Pictures paired with source code:
§
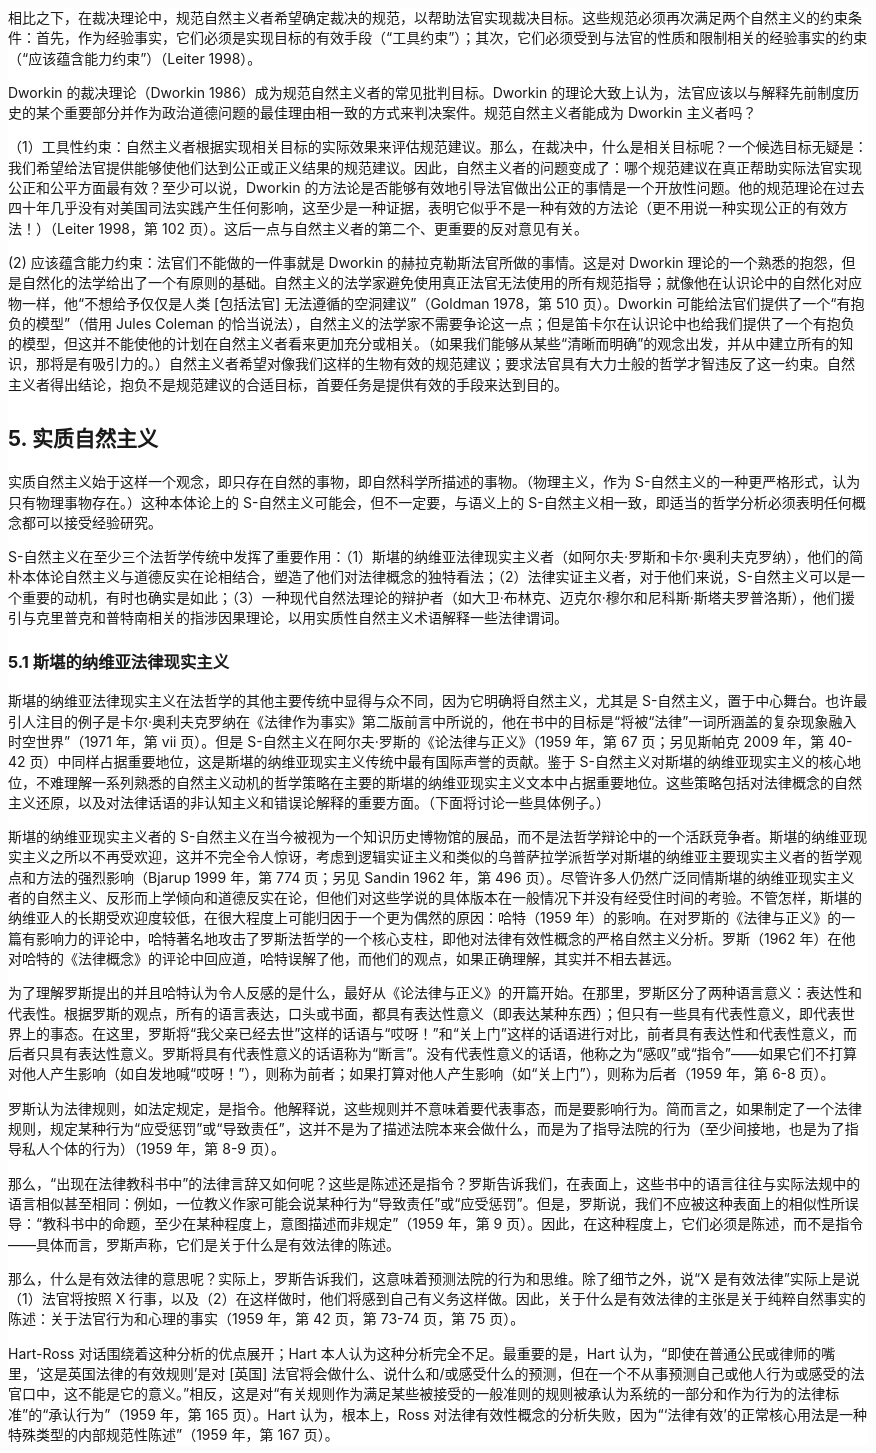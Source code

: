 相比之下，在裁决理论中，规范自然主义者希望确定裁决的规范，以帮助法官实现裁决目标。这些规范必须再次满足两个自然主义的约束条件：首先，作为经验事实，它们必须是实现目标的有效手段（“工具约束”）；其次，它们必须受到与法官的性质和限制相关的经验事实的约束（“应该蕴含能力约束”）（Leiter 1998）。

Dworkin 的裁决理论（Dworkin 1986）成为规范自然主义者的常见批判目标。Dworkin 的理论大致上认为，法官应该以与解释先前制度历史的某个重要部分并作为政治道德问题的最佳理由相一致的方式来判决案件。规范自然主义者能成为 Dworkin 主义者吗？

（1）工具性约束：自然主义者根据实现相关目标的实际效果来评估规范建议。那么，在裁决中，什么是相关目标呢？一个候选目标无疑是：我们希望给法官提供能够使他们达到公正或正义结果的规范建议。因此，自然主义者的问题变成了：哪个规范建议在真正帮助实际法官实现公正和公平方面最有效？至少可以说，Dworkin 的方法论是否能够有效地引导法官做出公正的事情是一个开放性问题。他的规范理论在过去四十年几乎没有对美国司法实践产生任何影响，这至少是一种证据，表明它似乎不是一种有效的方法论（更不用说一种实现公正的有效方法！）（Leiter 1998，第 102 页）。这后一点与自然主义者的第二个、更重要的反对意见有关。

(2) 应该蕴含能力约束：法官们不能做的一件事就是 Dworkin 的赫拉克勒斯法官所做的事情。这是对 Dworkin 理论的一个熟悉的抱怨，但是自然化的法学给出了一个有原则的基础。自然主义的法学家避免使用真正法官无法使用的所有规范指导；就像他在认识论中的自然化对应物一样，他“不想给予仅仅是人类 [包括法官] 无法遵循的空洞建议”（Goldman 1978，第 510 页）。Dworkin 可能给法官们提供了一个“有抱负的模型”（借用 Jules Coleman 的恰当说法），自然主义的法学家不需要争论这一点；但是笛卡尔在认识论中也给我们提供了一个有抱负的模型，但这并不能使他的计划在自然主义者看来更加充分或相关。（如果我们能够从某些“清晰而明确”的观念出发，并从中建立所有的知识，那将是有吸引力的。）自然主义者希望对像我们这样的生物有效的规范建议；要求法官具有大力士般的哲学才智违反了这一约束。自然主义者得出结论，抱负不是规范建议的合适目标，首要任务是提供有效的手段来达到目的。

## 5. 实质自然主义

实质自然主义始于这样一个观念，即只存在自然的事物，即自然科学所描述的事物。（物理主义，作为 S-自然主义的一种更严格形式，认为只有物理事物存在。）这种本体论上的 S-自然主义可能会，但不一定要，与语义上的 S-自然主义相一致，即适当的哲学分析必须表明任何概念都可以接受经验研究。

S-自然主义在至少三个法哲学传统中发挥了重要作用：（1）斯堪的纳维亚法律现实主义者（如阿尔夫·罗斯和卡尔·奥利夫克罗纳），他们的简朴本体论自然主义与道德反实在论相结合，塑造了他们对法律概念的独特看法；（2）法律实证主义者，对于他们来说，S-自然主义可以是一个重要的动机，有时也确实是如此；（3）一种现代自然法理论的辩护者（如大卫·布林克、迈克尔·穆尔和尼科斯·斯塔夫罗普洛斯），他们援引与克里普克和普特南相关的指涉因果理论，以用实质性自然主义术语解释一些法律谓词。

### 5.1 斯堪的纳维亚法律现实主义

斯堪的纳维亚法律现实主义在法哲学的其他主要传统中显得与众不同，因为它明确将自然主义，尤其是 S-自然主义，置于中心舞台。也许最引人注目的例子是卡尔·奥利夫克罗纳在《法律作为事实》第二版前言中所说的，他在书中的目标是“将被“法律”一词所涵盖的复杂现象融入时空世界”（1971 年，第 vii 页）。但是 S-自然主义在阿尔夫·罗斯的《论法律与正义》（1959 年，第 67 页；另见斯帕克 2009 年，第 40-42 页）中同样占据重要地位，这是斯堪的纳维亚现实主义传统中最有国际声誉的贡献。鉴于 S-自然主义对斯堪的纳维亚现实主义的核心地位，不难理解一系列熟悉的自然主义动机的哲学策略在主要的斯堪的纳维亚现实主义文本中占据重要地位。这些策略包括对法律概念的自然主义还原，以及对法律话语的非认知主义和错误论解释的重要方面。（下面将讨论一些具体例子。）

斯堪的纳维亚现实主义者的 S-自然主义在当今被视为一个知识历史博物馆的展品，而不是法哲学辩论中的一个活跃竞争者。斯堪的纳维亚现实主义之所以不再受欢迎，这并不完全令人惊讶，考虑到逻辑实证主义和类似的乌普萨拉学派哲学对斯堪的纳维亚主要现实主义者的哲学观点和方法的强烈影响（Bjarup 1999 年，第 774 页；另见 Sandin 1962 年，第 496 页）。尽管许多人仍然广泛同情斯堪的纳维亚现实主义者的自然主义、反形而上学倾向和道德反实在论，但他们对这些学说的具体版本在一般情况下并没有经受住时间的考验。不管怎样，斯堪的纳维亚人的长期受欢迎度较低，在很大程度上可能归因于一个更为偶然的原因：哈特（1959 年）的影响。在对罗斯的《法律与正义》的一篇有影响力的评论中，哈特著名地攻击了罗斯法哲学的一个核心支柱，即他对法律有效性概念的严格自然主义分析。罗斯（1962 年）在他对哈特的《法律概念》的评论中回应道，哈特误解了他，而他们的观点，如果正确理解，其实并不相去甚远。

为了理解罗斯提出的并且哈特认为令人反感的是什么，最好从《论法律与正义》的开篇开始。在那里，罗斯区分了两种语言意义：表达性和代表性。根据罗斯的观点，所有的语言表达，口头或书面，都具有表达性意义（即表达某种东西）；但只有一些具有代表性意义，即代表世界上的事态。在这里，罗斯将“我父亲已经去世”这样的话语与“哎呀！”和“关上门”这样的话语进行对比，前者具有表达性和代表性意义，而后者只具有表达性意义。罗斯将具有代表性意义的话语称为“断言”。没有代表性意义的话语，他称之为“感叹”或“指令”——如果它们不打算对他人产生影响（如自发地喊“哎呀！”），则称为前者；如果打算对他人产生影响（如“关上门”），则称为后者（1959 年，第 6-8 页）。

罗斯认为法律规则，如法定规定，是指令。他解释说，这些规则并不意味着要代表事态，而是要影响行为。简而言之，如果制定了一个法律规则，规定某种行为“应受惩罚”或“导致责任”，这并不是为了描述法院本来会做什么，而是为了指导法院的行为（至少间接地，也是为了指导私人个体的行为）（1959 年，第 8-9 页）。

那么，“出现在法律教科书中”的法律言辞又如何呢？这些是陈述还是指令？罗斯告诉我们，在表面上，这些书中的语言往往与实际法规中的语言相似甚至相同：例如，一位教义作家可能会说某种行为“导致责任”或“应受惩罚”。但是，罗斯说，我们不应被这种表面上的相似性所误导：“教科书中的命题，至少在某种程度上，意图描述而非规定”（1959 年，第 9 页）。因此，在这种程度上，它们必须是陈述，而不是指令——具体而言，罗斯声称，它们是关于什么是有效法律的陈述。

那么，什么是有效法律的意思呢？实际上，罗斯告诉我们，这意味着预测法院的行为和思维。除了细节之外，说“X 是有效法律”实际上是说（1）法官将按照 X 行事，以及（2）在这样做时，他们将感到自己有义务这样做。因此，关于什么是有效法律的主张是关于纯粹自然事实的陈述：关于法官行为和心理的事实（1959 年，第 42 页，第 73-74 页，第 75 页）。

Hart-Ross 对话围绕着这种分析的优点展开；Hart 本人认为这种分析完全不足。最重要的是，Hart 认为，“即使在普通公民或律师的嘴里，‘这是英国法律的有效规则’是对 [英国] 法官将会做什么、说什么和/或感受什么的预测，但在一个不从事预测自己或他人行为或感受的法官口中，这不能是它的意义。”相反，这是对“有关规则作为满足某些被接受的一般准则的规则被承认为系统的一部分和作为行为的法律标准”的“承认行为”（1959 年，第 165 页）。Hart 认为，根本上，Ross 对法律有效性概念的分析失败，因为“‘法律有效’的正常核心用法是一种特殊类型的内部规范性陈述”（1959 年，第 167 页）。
§
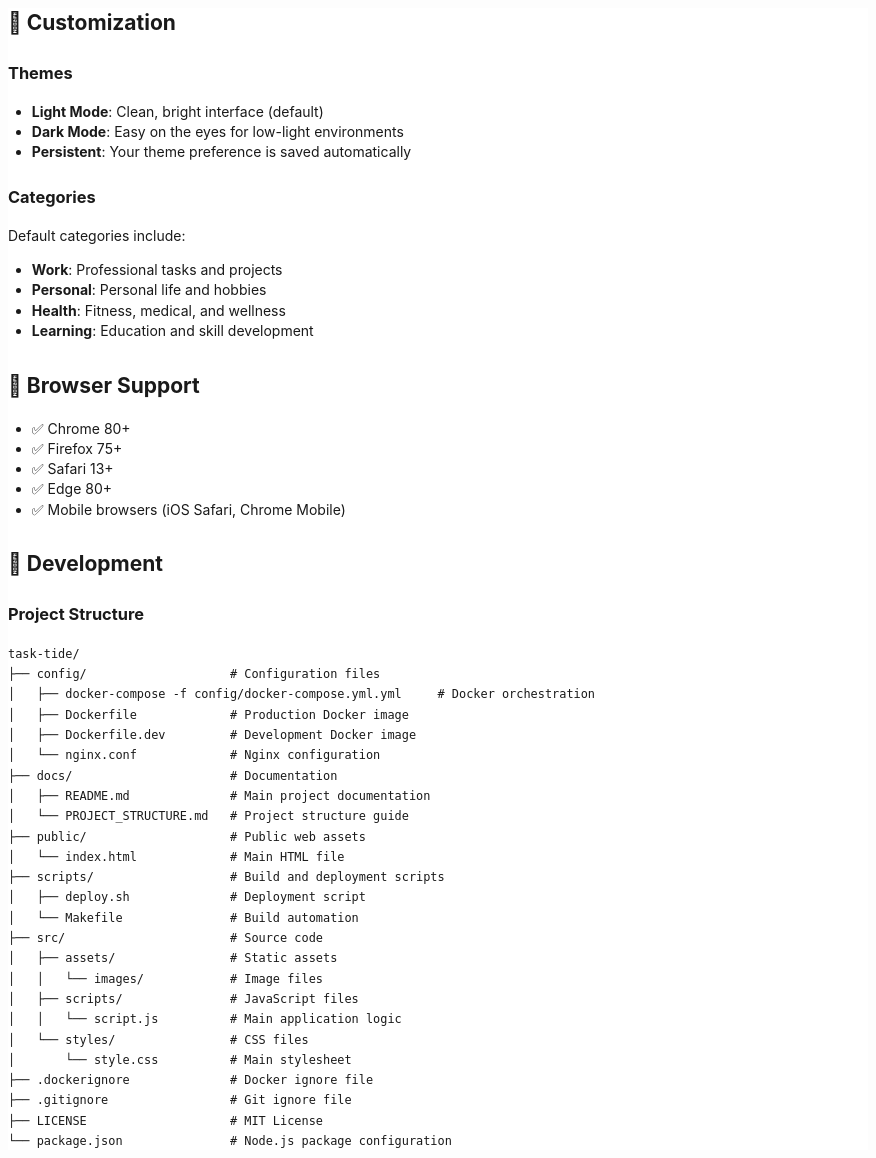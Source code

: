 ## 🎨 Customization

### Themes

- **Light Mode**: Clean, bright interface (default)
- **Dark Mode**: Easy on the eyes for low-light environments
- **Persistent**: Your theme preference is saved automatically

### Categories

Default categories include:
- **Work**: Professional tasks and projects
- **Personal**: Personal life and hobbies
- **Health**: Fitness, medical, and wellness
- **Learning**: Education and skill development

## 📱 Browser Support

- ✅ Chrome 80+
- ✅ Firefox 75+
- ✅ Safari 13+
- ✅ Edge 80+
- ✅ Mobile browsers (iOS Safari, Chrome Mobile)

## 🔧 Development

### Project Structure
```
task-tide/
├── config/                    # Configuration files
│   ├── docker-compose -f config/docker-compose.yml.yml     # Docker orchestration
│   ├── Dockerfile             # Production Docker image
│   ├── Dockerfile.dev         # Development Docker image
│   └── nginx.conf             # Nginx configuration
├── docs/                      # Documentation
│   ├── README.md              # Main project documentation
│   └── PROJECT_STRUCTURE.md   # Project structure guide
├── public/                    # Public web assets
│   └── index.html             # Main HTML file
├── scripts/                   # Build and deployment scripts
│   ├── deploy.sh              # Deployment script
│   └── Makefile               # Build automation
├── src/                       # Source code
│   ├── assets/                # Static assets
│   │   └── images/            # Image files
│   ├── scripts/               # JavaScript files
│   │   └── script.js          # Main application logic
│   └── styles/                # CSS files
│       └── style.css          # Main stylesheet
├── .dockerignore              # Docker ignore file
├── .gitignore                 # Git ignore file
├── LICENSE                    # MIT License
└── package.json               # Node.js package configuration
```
§
- Goal of the exercise -
Copy out only the lines above from the one with "## 5. 实质自然主义" to the one with "1999 年，第 774", inclusive, exactly as they stand.

- Your solution -
## 5. 实质自然主义

实质自然主义始于这样一个观念，即只存在自然的事物，即自然科学所描述的事物。（物理主义，作为 S-自然主义的一种更严格形式，认为只有物理事物存在。）这种本体论上的 S-自然主义可能会，但不一定要，与语义上的 S-自然主义相一致，即适当的哲学分析必须表明任何概念都可以接受经验研究。

S-自然主义在至少三个法哲学传统中发挥了重要作用：（1）斯堪的纳维亚法律现实主义者（如阿尔夫·罗斯和卡尔·奥利夫克罗纳），他们的简朴本体论自然主义与道德反实在论相结合，塑造了他们对法律概念的独特看法；（2）法律实证主义者，对于他们来说，S-自然主义可以是一个重要的动机，有时也确实是如此；（3）一种现代自然法理论的辩护者（如大卫·布林克、迈克尔·穆尔和尼科斯·斯塔夫罗普洛斯），他们援引与克里普克和普特南相关的指涉因果理论，以用实质性自然主义术语解释一些法律谓词。

### 5.1 斯堪的纳维亚法律现实主义

斯堪的纳维亚法律现实主义在法哲学的其他主要传统中显得与众不同，因为它明确将自然主义，尤其是 S-自然主义，置于中心舞台。也许最引人注目的例子是卡尔·奥利夫克罗纳在《法律作为事实》第二版前言中所说的，他在书中的目标是“将被“法律”一词所涵盖的复杂现象融入时空世界”（1971 年，第 vii 页）。但是 S-自然主义在阿尔夫·罗斯的《论法律与正义》（1959 年，第 67 页；另见斯帕克 2009 年，第 40-42 页）中同样占据重要地位，这是斯堪的纳维亚现实主义传统中最有国际声誉的贡献。鉴于 S-自然主义对斯堪的纳维亚现实主义的核心地位，不难理解一系列熟悉的自然主义动机的哲学策略在主要的斯堪的纳维亚现实主义文本中占据重要地位。这些策略包括对法律概念的自然主义还原，以及对法律话语的非认知主义和错误论解释的重要方面。（下面将讨论一些具体例子。）

斯堪的纳维亚现实主义者的 S-自然主义在当今被视为一个知识历史博物馆的展品，而不是法哲学辩论中的一个活跃竞争者。斯堪的纳维亚现实主义之所以不再受欢迎，这并不完全令人惊讶，考虑到逻辑实证主义和类似的乌普萨拉学派哲学对斯堪的纳维亚主要现实主义者的哲学观点和方法的强烈影响（Bjarup 1999 年，第 774 页；另见 Sandin 1962 年，第 496 页）。尽管许多人仍然广泛同情斯堪的纳维亚现实主义者的自然主义、反形而上学倾向和道德反实在论，但他们对这些学说的具体版本在一般情况下并没有经受住时间的考验。不管怎样，斯堪的纳维亚人的长期受欢迎度较低，在很大程度上可能归因于一个更为偶然的原因：哈特（1959 年）的影响。在对罗斯的《法律与正义》的一篇有影响力的评论中，哈特著名地攻击了罗斯法哲学的一个核心支柱，即他对法律有效性概念的严格自然主义分析。罗斯（1962 年）在他对哈特的《法律概念》的评论中回应道，哈特误解了他，而他们的观点，如果正确理解，其实并不相去甚远。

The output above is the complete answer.